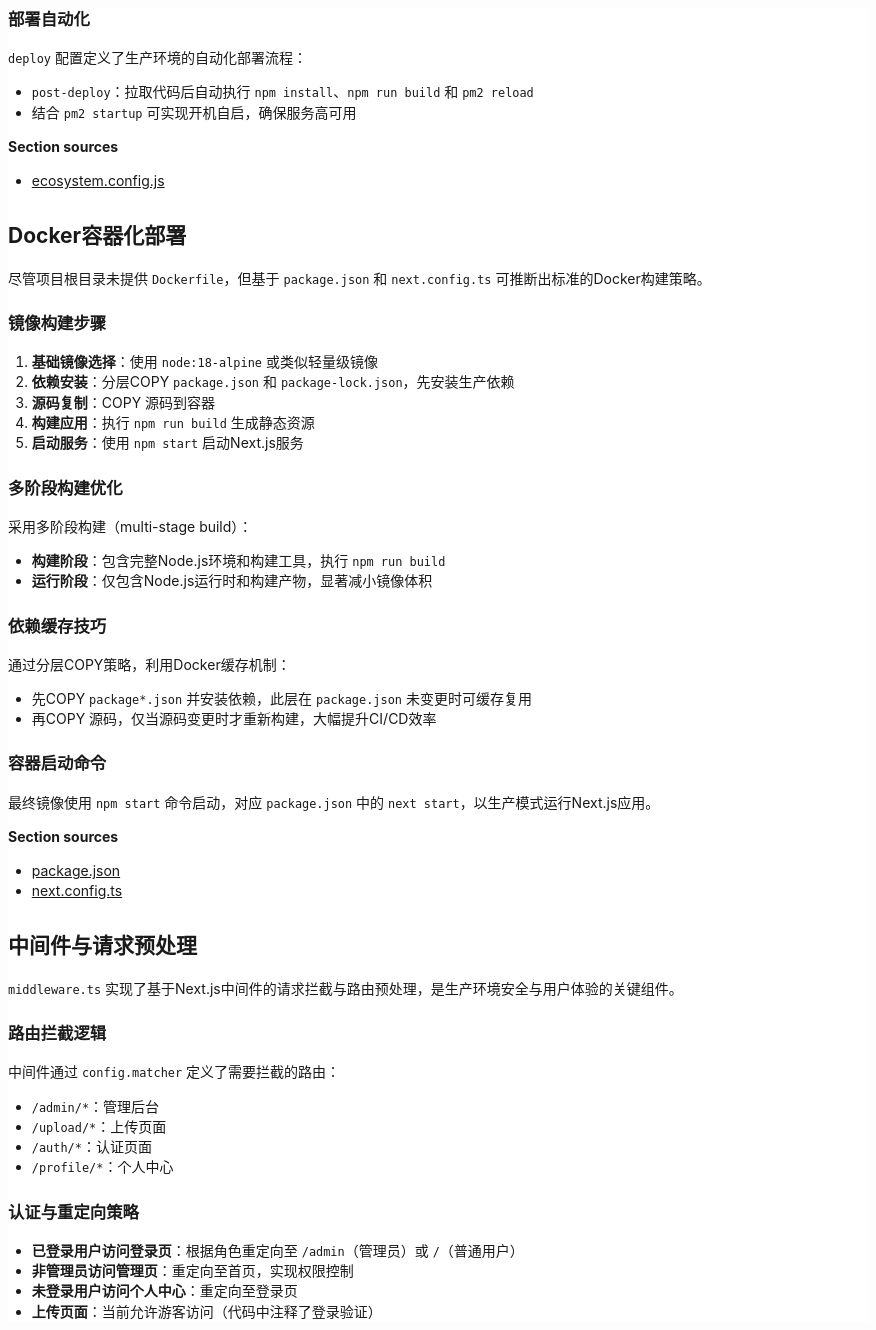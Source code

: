 ### 部署自动化
`deploy` 配置定义了生产环境的自动化部署流程：
- `post-deploy`：拉取代码后自动执行 `npm install`、`npm run build` 和 `pm2 reload`
- 结合 `pm2 startup` 可实现开机自启，确保服务高可用

**Section sources**
- [ecosystem.config.js](file://ecosystem.config.js#L1-L109)

## Docker容器化部署

尽管项目根目录未提供 `Dockerfile`，但基于 `package.json` 和 `next.config.ts` 可推断出标准的Docker构建策略。

### 镜像构建步骤
1. **基础镜像选择**：使用 `node:18-alpine` 或类似轻量级镜像
2. **依赖安装**：分层COPY `package.json` 和 `package-lock.json`，先安装生产依赖
3. **源码复制**：COPY 源码到容器
4. **构建应用**：执行 `npm run build` 生成静态资源
5. **启动服务**：使用 `npm start` 启动Next.js服务

### 多阶段构建优化
采用多阶段构建（multi-stage build）：
- **构建阶段**：包含完整Node.js环境和构建工具，执行 `npm run build`
- **运行阶段**：仅包含Node.js运行时和构建产物，显著减小镜像体积

### 依赖缓存技巧
通过分层COPY策略，利用Docker缓存机制：
- 先COPY `package*.json` 并安装依赖，此层在 `package.json` 未变更时可缓存复用
- 再COPY 源码，仅当源码变更时才重新构建，大幅提升CI/CD效率

### 容器启动命令
最终镜像使用 `npm start` 命令启动，对应 `package.json` 中的 `next start`，以生产模式运行Next.js应用。

**Section sources**
- [package.json](file://package.json#L1-L62)
- [next.config.ts](file://next.config.ts#L1-L69)

## 中间件与请求预处理

`middleware.ts` 实现了基于Next.js中间件的请求拦截与路由预处理，是生产环境安全与用户体验的关键组件。

### 路由拦截逻辑
中间件通过 `config.matcher` 定义了需要拦截的路由：
- `/admin/*`：管理后台
- `/upload/*`：上传页面
- `/auth/*`：认证页面
- `/profile/*`：个人中心

### 认证与重定向策略
- **已登录用户访问登录页**：根据角色重定向至 `/admin`（管理员）或 `/`（普通用户）
- **非管理员访问管理页**：重定向至首页，实现权限控制
- **未登录用户访问个人中心**：重定向至登录页
- **上传页面**：当前允许游客访问（代码中注释了登录验证）
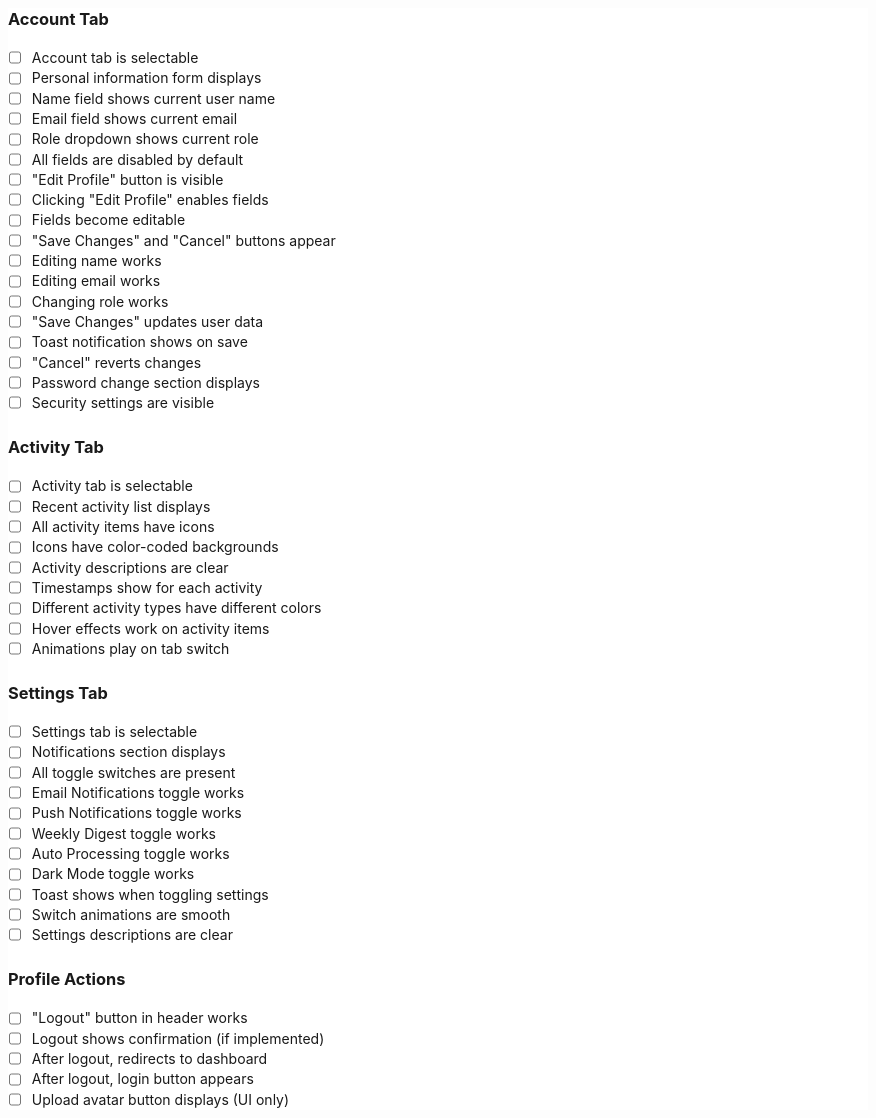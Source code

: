 ### Account Tab
- [ ] Account tab is selectable
- [ ] Personal information form displays
- [ ] Name field shows current user name
- [ ] Email field shows current email
- [ ] Role dropdown shows current role
- [ ] All fields are disabled by default
- [ ] "Edit Profile" button is visible
- [ ] Clicking "Edit Profile" enables fields
- [ ] Fields become editable
- [ ] "Save Changes" and "Cancel" buttons appear
- [ ] Editing name works
- [ ] Editing email works
- [ ] Changing role works
- [ ] "Save Changes" updates user data
- [ ] Toast notification shows on save
- [ ] "Cancel" reverts changes
- [ ] Password change section displays
- [ ] Security settings are visible

### Activity Tab
- [ ] Activity tab is selectable
- [ ] Recent activity list displays
- [ ] All activity items have icons
- [ ] Icons have color-coded backgrounds
- [ ] Activity descriptions are clear
- [ ] Timestamps show for each activity
- [ ] Different activity types have different colors
- [ ] Hover effects work on activity items
- [ ] Animations play on tab switch

### Settings Tab
- [ ] Settings tab is selectable
- [ ] Notifications section displays
- [ ] All toggle switches are present
- [ ] Email Notifications toggle works
- [ ] Push Notifications toggle works
- [ ] Weekly Digest toggle works
- [ ] Auto Processing toggle works
- [ ] Dark Mode toggle works
- [ ] Toast shows when toggling settings
- [ ] Switch animations are smooth
- [ ] Settings descriptions are clear

### Profile Actions
- [ ] "Logout" button in header works
- [ ] Logout shows confirmation (if implemented)
- [ ] After logout, redirects to dashboard
- [ ] After logout, login button appears
- [ ] Upload avatar button displays (UI only)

+===+

> [Task statement]:
When a line in the records above holds "works", that line is to be reported.

> [Solution to this task]:
- [ ] Editing name works
- [ ] Editing email works
- [ ] Changing role works
- [ ] Email Notifications toggle works
- [ ] Push Notifications toggle works
- [ ] Weekly Digest toggle works
- [ ] Auto Processing toggle works
- [ ] Dark Mode toggle works
- [ ] "Logout" button in header works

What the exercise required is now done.